Moreover, we did not confine our analysis to poison pills, but more broadly subjected to preemption analysis all state corporate law rules that might impede takeover bids, including Delaware’s quite extensive judge-made law of takeovers. State decisional law, like state statutes, must, of course, yield to federal law under the Supremacy Clause. Unlike Professors Bebchuk and Jackson, therefore, we were able to explain (in our footnote 15) precisely why it is not the poison pill plans themselves but, rather, judicial rulings upholding them that comprise the state “law” subject to constitutional review. This is a particularly important point for any preemption attack on Delaware poison pill law because it is almost exclusively common law in origin. In focusing on statutes authorizing poison pills and, in the absence of statute, on poison pills as “private contracts,” Professors Bebchuk and Jackson therefore continue to underestimate the potential breadth of the preemption issue we first identified in 1989 and actually make the preemption analysis as to non-statutory poison pills much more elaborate than it needs to be.
Second, Professors Bebchuk and Jackson state that “no court has ever expressly considered a preemption challenge to the validity of state-law poison-pill rules.” That too is an inaccurate statement. In 1995, the Fourth Circuit Court of Appeals rejected a preemption challenge to four of Virginia’s corporate statutory provisions, including a provision authorizing poison pills and a provision codifying the director standard of conduct as being ‘good faith business judgment.” The Williams Act challenge thus went far beyond the Control Share Acquisition and Business Combination statutes. The Fourth Circuit considered the argument made by Tyson Foods, the challenger, that Virginia’s statutes were, in concert, so potent that they made it “impossible” in practice to succeed with a bid. The Court, in forthrightly rejecting the Delaware federal court’s “meaningful opportunity to succeed” standard, observed that the Williams Act did not protect bidders, and upheld all of Virginia’s laws, including the pill provision, against both Supremacy and Commerce Clause attacks. The Supreme Court denied certiorari. Presumably the same analysis would apply to state court judgments validating poison pills in the absence of a statute.
Third, and perhaps of greatest importance, Bebchuk and Jackson’s arguments about the Williams Act’s preemption of poison pill rules are faulty regardless of whether they are sanctioned by statute or judicial decision. As we explained at length in our Michigan Law Review article cited above, the Williams Act does not mandate a federal pro-takeover policy. Rather, Congress chose not to take a position on one side or the other of the then novel debate about the costs and benefits of hostile takeovers.

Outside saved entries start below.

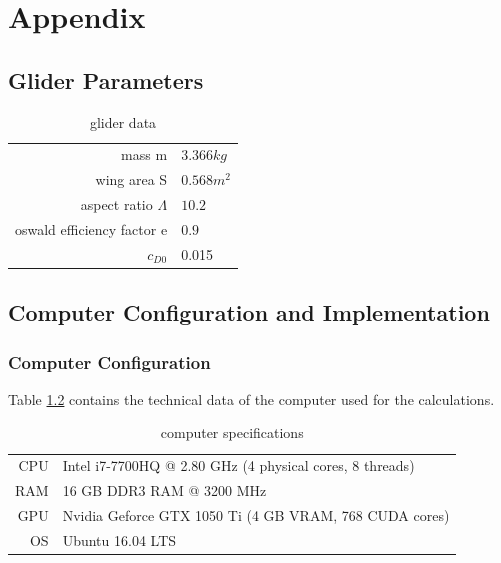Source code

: 
\chapter{Appendix}
\section{Glider Parameters}
\label{appendix_A}

\begin{table}[h]
	\begin{center}
		\begin{tabular}{r|l}
			mass m& $3.366 kg$\\
			wing area S & $0.568 m^2$ \\
			aspect ratio $\Lambda$ & $10.2$ \\
			oswald efficiency factor e& $0.9$ \\
			$c_{D0}$ & 0.015 \\
		\end{tabular}
		\caption{glider data}
		\label{tab:glider_data}
	\end{center}
\end{table}

\newpage
\section{Computer Configuration and Implementation}
\label{appendix_B}
\subsection{Computer Configuration}
Table \ref{tab:pc_specs} contains the technical data of the computer used for the calculations.

\begin{table}[h]
	\begin{center}
		\begin{tabular}{r|l}
			CPU & Intel i7-7700HQ @ 2.80 GHz (4 physical cores, 8 threads) \\
			RAM\nomenclature[A]{RAM}{random access memory} & 16 GB DDR3 RAM @ 3200 MHz \\
			GPU & Nvidia Geforce GTX 1050 Ti (4 GB VRAM, 768 CUDA cores) \\
			OS & Ubuntu 16.04 LTS
		\end{tabular}
	\caption{computer specifications}
	\label{tab:pc_specs}
	\end{center}
\end{table}

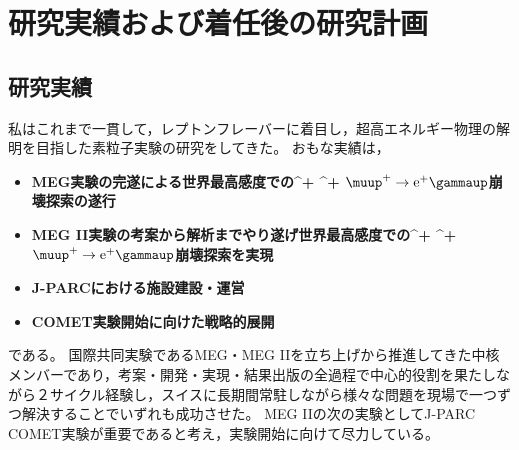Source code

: \documentclass[11pt,a4paper,uplatex,dvipdfmx]{ujarticle} 		%
\newcommand{\研究課題名}{象の卵}
\newcommand{\研究機関名}{東京大学}
\newcommand{\研究代表者氏名}{内山雄祐}
\newcommand{\研究期間の最終元号年度}{6}  %
\renewcommand{\emph}[1]{{\sffamily\bfseries{#1}}}
\newcommand*{\megc}{\ifmmode\muup^+ \to \mathrm{e}^+ \gammaup\else$\muup^+ \to \mathrm{e}^+ \gammaup$\fi}
\begin{document}



%
\noindent


	
\newpage

\section{研究実績および着任後の研究計画}
\subsection{研究実績}

私はこれまで一貫して，レプトンフレーバーに着目し，超高エネルギー物理の解明を目指した素粒子実験の研究をしてきた。
おもな実績は，
\begin{itemize}
  \setlength{\parskip}{0cm} %
  \setlength{\itemsep}{0cm} %
\item	\emph{MEG実験の完遂による世界最高感度での\megc 崩壊探索の遂行}
\item	\emph{MEG II実験の考案から解析までやり遂げ世界最高感度での\megc 崩壊探索を実現}
\item       \emph{J-PARCにおける施設建設・運営}
\item       \emph{COMET実験開始に向けた戦略的展開}
\end{itemize}
である。
国際共同実験であるMEG・MEG IIを立ち上げから推進してきた中核メンバーであり，考案・開発・実現・結果出版の全過程で中心的役割を果たしながら２サイクル経験し，スイスに長期間常駐しながら様々な問題を現場で一つずつ解決することでいずれも成功させた。
MEG IIの次の実験としてJ-PARC COMET実験が重要であると考え，実験開始に向けて尽力している。

\vspace{-1zw}
\end{document}
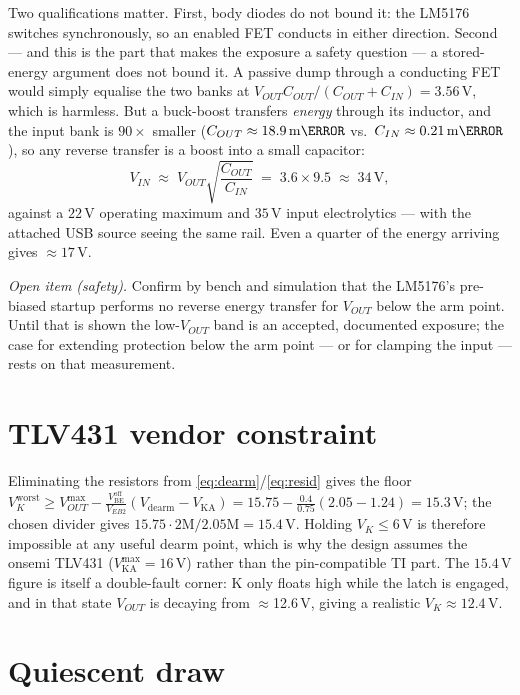 \documentclass[11pt]{article}
\newcommand{\volt}{\mathrm{V}}\newcommand{\ampere}{\mathrm{A}}
\newcommand{\SI}[2]{\ensuremath{#1\,#2}}
\newcommand{\Vbe}{V_{\mathrm{BE}}}
\newcommand{\Vka}{V_{\mathrm{KA}}}
\newcommand{\Vout}{V_{OUT}}
\begin{document}
Two qualifications matter. First, body diodes do not bound it: the LM5176
switches synchronously, so an enabled FET conducts in either direction.
Second --- and this is the part that makes the exposure a safety question --- a
stored-energy argument does not bound it. A passive dump through a conducting
FET would simply equalise the two banks at
$\Vout C_{OUT}/(C_{OUT}{+}C_{IN})=\SI{3.56}{\volt}$, which is harmless. But a
buck-boost transfers \emph{energy} through its inductor, and the input bank is
$90\times$ smaller ($C_{OUT}\approx\SI{18.9}{\milli\farad}$ vs.\
$C_{IN}\approx\SI{0.21}{\milli\farad}$), so any reverse transfer is a boost
into a small capacitor:
\begin{equation}
V_{IN}\;\approx\;\Vout\sqrt{\frac{C_{OUT}}{C_{IN}}}
\;=\;3.6\times9.5\;\approx\;\SI{34}{\volt},
\end{equation}
against a \SI{22}{\volt} operating maximum and \SI{35}{\volt} input
electrolytics --- with the attached USB source seeing the same rail. Even a
quarter of the energy arriving gives $\approx\SI{17}{\volt}$.

\emph{Open item (safety).} Confirm by bench and simulation that the LM5176's
pre-biased startup performs no reverse energy transfer for $\Vout$ below the
arm point. Until that is shown the low-$\Vout$ band is an accepted, documented
exposure; the case for extending protection below the arm point --- or for
clamping the input --- rests on that measurement.

\section{TLV431 vendor constraint}

Eliminating the resistors from \eqref{eq:dearm}/\eqref{eq:resid} gives the floor
$V_K^{\mathrm{worst}}\ge V_{OUT}^{\max}-\tfrac{\Vbe^{\mathrm{off}}}{V_{EB2}}
(V_{\mathrm{dearm}}-\Vka)=15.75-\tfrac{0.4}{0.75}(2.05-1.24)=\SI{15.3}{\volt}$;
the chosen divider gives $15.75\cdot2\mathrm{M}/2.05\mathrm{M}=\SI{15.4}{\volt}$.
Holding $V_K\le\SI{6}{\volt}$ is therefore impossible at any useful dearm
point, which is why the design assumes the onsemi TLV431
($\Vka^{\max}=\SI{16}{\volt}$) rather than the pin-compatible TI part. The
\SI{15.4}{\volt} figure is itself a double-fault corner: K only floats high
while the latch is engaged, and in that state $\Vout$ is decaying from
$\approx$12.6\,V, giving a realistic $V_K\approx\SI{12.4}{\volt}$.

\section{Quiescent draw}
\end{document}
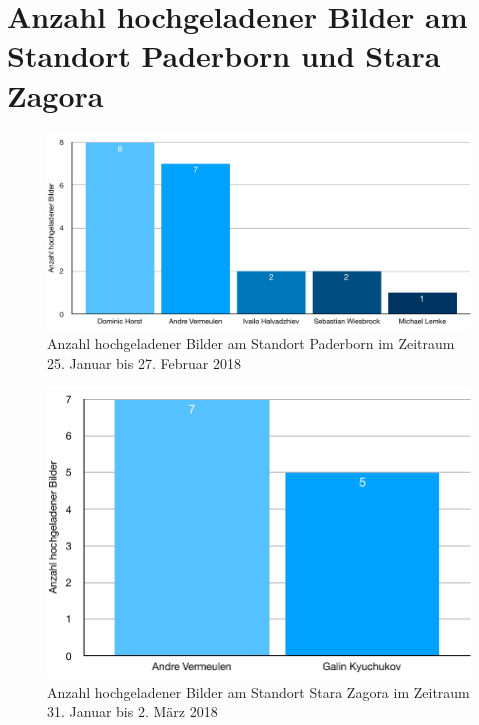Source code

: \chapter{Anzahl hochgeladener Bilder am Standort Paderborn und Stara Zagora}
\begin{figure}[h]
  \centering
  \includegraphics[keepaspectratio, width=\textwidth]{data/usage_pb}
  \caption{Anzahl hochgeladener Bilder am Standort Paderborn im Zeitraum 25. Januar bis 27. Februar 2018}
  \label{fig:usagepb}
\end{figure}

\begin{figure}[h]
  \centering
  \includegraphics[keepaspectratio, width=\textwidth]{data/usage_bg}
  \caption{Anzahl hochgeladener Bilder am Standort Stara Zagora im Zeitraum 31. Januar bis 2. März 2018}
  \label{fig:usagebg}
\end{figure}
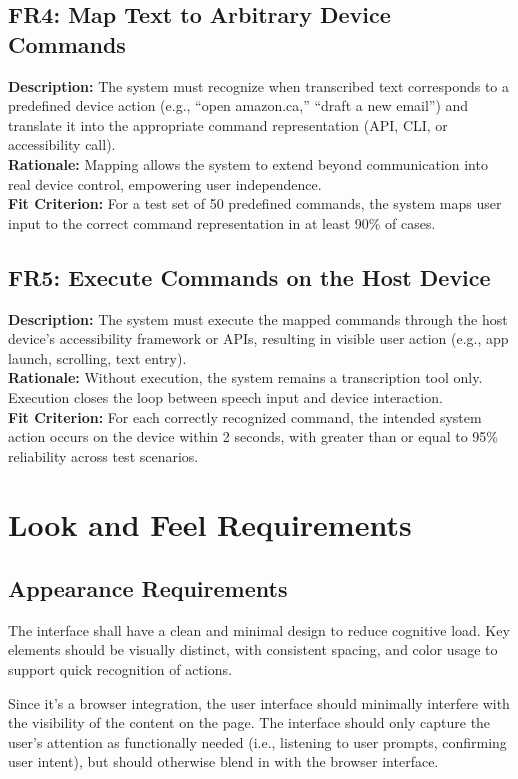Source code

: \documentclass[12pt]{article}
\begin{document}
\bigskip
\subsection{FR4: Map Text to Arbitrary Device Commands}
\textbf{Description:} The system must recognize when transcribed text corresponds to a predefined device action (e.g., “open amazon.ca,” “draft a new email”) and translate it into the appropriate command representation (API, CLI, or accessibility call).\\
\textbf{Rationale:} Mapping allows the system to extend beyond communication into real device control, empowering user independence.\\
\textbf{Fit Criterion:} For a test set of 50 predefined commands, the system maps user input to the correct command representation in at least 90\% of cases.

\bigskip
\subsection{FR5: Execute Commands on the Host Device}
\textbf{Description:} The system must execute the mapped commands through the host device’s accessibility framework or APIs, resulting in visible user action (e.g., app launch, scrolling, text entry).\\
\textbf{Rationale:} Without execution, the system remains a transcription tool only. Execution closes the loop between speech input and device interaction.\\
\textbf{Fit Criterion:} For each correctly recognized command, the intended system action occurs on the device within 2 seconds, with greater than or equal to 95\% reliability across test scenarios.


\section{Look and Feel Requirements}
\subsection{Appearance Requirements}
The interface shall have a clean and minimal design to reduce cognitive load. Key elements should be visually distinct, with consistent spacing, and color usage to support quick recognition of actions.

Since it’s a browser integration, the user interface should minimally interfere with the visibility of the content on the page. The interface should only capture the user’s attention as functionally needed (i.e., listening to user prompts, confirming user intent), but should otherwise blend in with the browser interface.
\end{document}

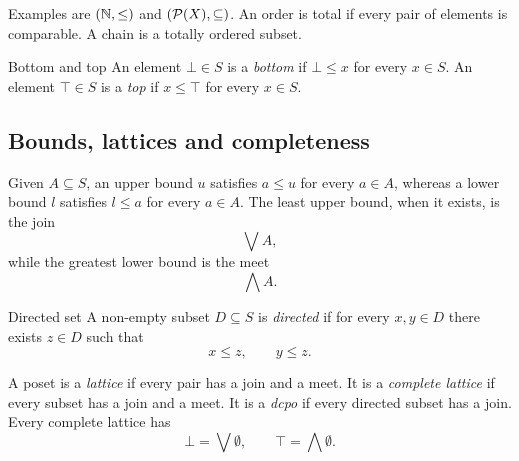 \documentclass[a4paper]{article}
\begin{document}
Examples are \((\naturalnumbers,\leq)\) and \((\powerset(X),\subseteq)\).
An order is total if every pair of elements is comparable. A chain is a totally ordered subset.

\begin{snippetdefinition}{Bottom and top}
    An element \(\bot\in S\) is a \emph{bottom} if \(\bot\leq x\) for every \(x\in S\).
    An element \(\top\in S\) is a \emph{top} if \(x\leq\top\) for every \(x\in S\).
\end{snippetdefinition}

\subsection{Bounds, lattices and completeness}

\begin{center}
\end{center}

Given \(A\subseteq S\), an upper bound \(u\) satisfies \(a\leq u\) for every \(a\in A\), whereas a lower bound \(l\) satisfies \(l\leq a\) for every \(a\in A\).
The least upper bound, when it exists, is the join
\[
    \bigvee A,
\]
while the greatest lower bound is the meet
\[
    \bigwedge A.
\]

\begin{snippetdefinition}{Directed set}
    A non-empty subset \(D\subseteq S\) is \emph{directed} if for every \(x,y\in D\) there exists \(z\in D\) such that
    \[
        x\leq z,
        \qquad
        y\leq z.
    \]
\end{snippetdefinition}

A poset is a \emph{lattice} if every pair has a join and a meet.
It is a \emph{complete lattice} if every subset has a join and a meet.
It is a \emph{dcpo} if every directed subset has a join.
Every complete lattice has
\[
    \bot=\bigvee\emptyset,
    \qquad
    \top=\bigwedge\emptyset.
\]
\end{document}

For example, the Senate Report on the bill that became the Williams Act states that it “avoids tipping the balance of regulation either in favor of management or in favor of the person making the hostile takeover bid.” SEC Chairman Cohen echoed this sentiment when he stated that “[t]he Commission does not believe that any bill should be adopted which would either encourage or discourage takeover bids . . ..” Instead, Congress’ objective was the more modest one of requiring disclosure of information relevant to shareholders confronted with a tender offer (consistent with the basic premise of federal securities regulation) and alleviating pressures on shareholders to tender who might otherwise prefer to hold their shares.
As we noted in our Michigan piece, we think the mistake that scholars like Bebchuk and Jackson make when they ascribe preemptive force to the Williams Act results from a mistaken equation of Congressional assumptions about the world of hostile takeovers in 1968 with Congressional intentions about the appropriate balance of power between target company management and shareholders then and in the future. In 1968 state corporate law did little to limit the freedom of shareholders to decide for themselves whether to accept a hostile bid. Congress took that fact for granted and sought to enhance the ability of shareholders to make these choices in an informed, deliberate manner within the existing legal framework. It is wrong, however, to claim that Congress sought not only to make a limited adjustment to the then current legal regime but sought also to in effect freeze that larger context and preserve it for future generations. In 1968, Congress had no reason to foresee that by the late 1980s state legislation and judicial opinions would confer broad authority on target company management to block shareholder access to hostile bids. That was not the problem that Congress chose to address in the Williams Act. That statute thus is irrelevant to current debates about the lawfulness of poison pills and other state law anti-takeover devices. Those seeking to resolve such questions in favor of shareholder autonomy need to look elsewhere for legal support.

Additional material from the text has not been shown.